Guardo il girotondo delle montagne intorno, i risaputi profili, i loro nomi. Sto nel centro inventato di una circonferenza, poi sollevo la testa a vista dello spazio e non sto più in un centro. Gli occhi rivolti in su sprofondano nel vuoto delle altezze, le sole che hanno diritto al titolo di altezze reali.

La luce, l'aria hanno splendore di vernice fresca.
Sto sul confine tra il pianeta e lo spazio che l'avvolge. Sono grato al corpo che mi permette di visitare il bordo del luogo e del tempo ricevuto in prestito.
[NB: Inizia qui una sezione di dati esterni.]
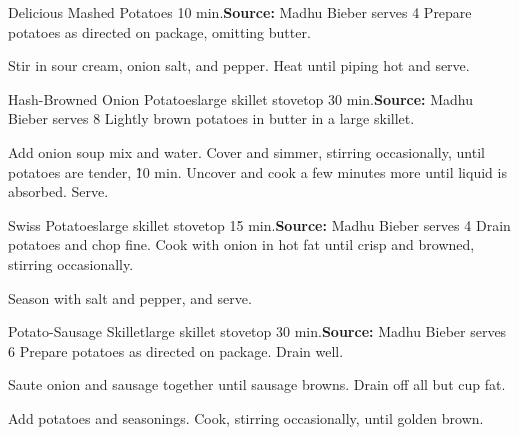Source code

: \begin{recipe}{Delicious Mashed Potatoes}{ \hfill 10 min.}{\textbf{Source:} Madhu Bieber \hfill serves 4}
 Prepare potatoes as directed on package, omitting butter.

 Stir in sour cream, onion salt, and pepper. Heat until piping hot and serve.
\end{recipe}

\begin{recipe}{Hash-Browned Onion Potatoes}{large skillet \hfill stovetop \hfill 30 min.}{\textbf{Source:} Madhu Bieber \hfill serves 8}
 Lightly brown potatoes in butter in a large skillet.

 Add onion soup mix and water. Cover and simmer, stirring occasionally, until potatoes are tender, \~10 min. Uncover and cook a few minutes more until liquid is absorbed. Serve.
\end{recipe}

\begin{recipe}{Swiss Potatoes}{large skillet \hfill stovetop \hfill 15 min.}{\textbf{Source:} Madhu Bieber \hfill serves 4}
 Drain potatoes and chop fine. Cook with onion in hot fat until crisp and browned, stirring occasionally.

 Season with salt and pepper, and serve.
\end{recipe}

\begin{recipe}{Potato-Sausage Skillet}{large skillet \hfill stovetop \hfill 30 min.}{\textbf{Source:} Madhu Bieber \hfill serves 6}
 Prepare potatoes as directed on package. Drain well.

 Saute onion and sausage together until sausage browns. Drain off all but  cup fat.

 Add potatoes and seasonings. Cook, stirring occasionally, until golden brown.
\end{recipe}

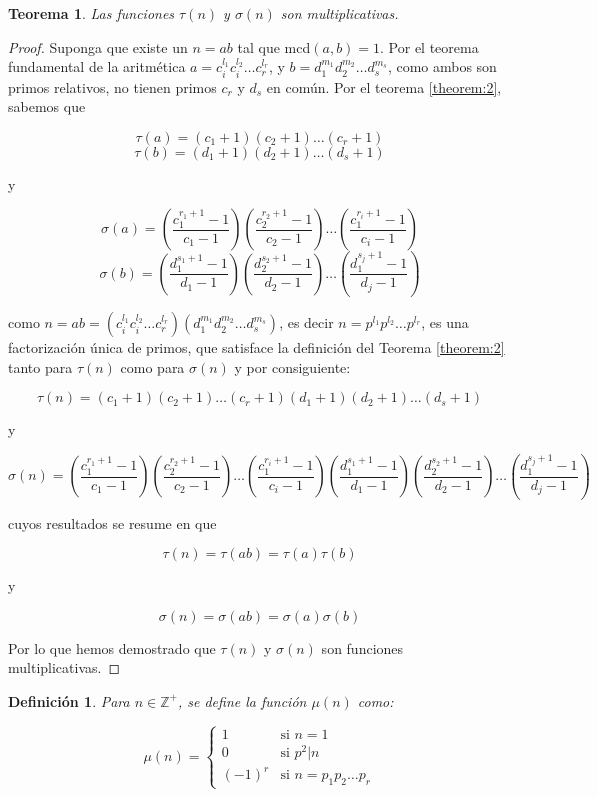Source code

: \documentclass{article}
\newtheorem{theorem}{Teorema}[]
\newtheorem{definition}{Definición}[]
\begin{document}
\begin{theorem}
	Las funciones $\tau(n)$ y $\sigma(n)$ son multiplicativas.
\end{theorem}
\begin{proof} Suponga que existe un $n = ab$ tal que mcd$(a,b) = 1$. Por el teorema fundamental de la aritmética $a = c^{l_1}_i c^{l_2}_i \dots c^{l_r}_r$, y $b = d^{m_1}_1 d^{m_2}_2 \dots d^{m_s}_s$, como ambos son primos relativos, no tienen primos $c_r$ y $d_s$ en común. Por el teorema \ref{theorem:2}, sabemos que
	
	$$\tau(a) = (c_1 + 1) (c_2 + 1) \dots (c_r + 1)$$
	$$\tau(b) = (d_1 + 1) (d_2 + 1) \dots (d_s + 1)$$

y

$$\sigma(a) = \left( \frac{c^{r_1 + 1}_1 - 1}{c_1 - 1} \right) \left( \frac{c^{r_2 + 1}_2 - 1}{c_2 - 1} \right) \dots \left( \frac{c^{r_i + 1}_1 - 1}{c_i - 1} \right)$$
$$\sigma(b) = \left( \frac{d^{s_1 + 1}_1 - 1}{d_1 - 1} \right) \left( \frac{d^{s_2 + 1}_2 - 1}{d_2 - 1} \right) \dots \left( \frac{d^{s_j + 1}_1 - 1}{d_j - 1} \right)$$

como $n = ab =  (c^{l_1}_i c^{l_2}_i \dots c^{l_r}_r) (d^{m_1}_1 d^{m_2}_2 \dots d^{m_s}_s)$, es decir $n = p^{l_1} p^{l_2} \dots p^{l_r}$, es una factorización única de primos, que satisface la definición del Teorema \ref{theorem:2} tanto para $\tau(n)$ como para $\sigma(n)$ y por consiguiente:

$$\tau(n) = (c_1 + 1) (c_2 + 1) \dots (c_r + 1) (d_1 + 1) (d_2 + 1) \dots (d_s + 1)$$

y

$$\sigma(n) = \left( \frac{c^{r_1 + 1}_1 - 1}{c_1 - 1} \right) \left( \frac{c^{r_2 + 1}_2 - 1}{c_2 - 1} \right) \dots \left( \frac{c^{r_i + 1}_1 - 1}{c_i - 1} \right) \left( \frac{d^{s_1 + 1}_1 - 1}{d_1 - 1} \right) \left( \frac{d^{s_2 + 1}_2 - 1}{d_2 - 1} \right) \dots \left( \frac{d^{s_j + 1}_1 - 1}{d_j - 1} \right)$$

cuyos resultados se resume en que
 
$$\tau(n) = \tau(ab) = \tau(a) \tau(b)$$

y

$$\sigma(n) = \sigma(ab) = \sigma(a) \sigma(b)$$

Por lo que hemos demostrado que $\tau(n)$ y $\sigma(n)$ son funciones multiplicativas.
\end{proof}

\begin{definition}
	Para $n \in \mathbb{Z}^+$, se define la función $\mu(n)$ como:
	
	\[
		\mu(n) =
		\begin{cases}
			1 & \text{si } n = 1\\
			0 & \text{si } p^2|n\\
			(-1)^r & \text{si } n = p_1 p_2 \dots p_r
		\end{cases} 
	\] 
\end{definition}
\end{document}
Non sto vicino al cielo, sto su una terrazza della terra. Ci si può vedere il cimitero di chi è salito ai piani celesti, ma non ho questa Diottria, i miei sono sepolti interamente in basso e li raggiungerò in fondo a una discesa.

Aspetto che la pausa sulla cima arrivi fino al principio del freddo. Poi mi avvio in discesa, dove i muscoli opposti fanno avvertire il peso che dimentico in salita.
I passi reggono e ammortizzano il carico del corpo che discende. Completo così l'opera inutile e gratuita di un giorno in montagna.
Ho visitato un orlo del pianeta, mio atto di devozione terrestre.
Ho calcato i gradini della scala invisibile formata dall'appoggio dei passi. S'interrompono dove oltre possono proseguire solamente le ali.
Per una volta in più riconosco che una cima non è traguardo, ma vicolo cieco, in fondo al quale c'è da invertire la direzione e tornare indietro.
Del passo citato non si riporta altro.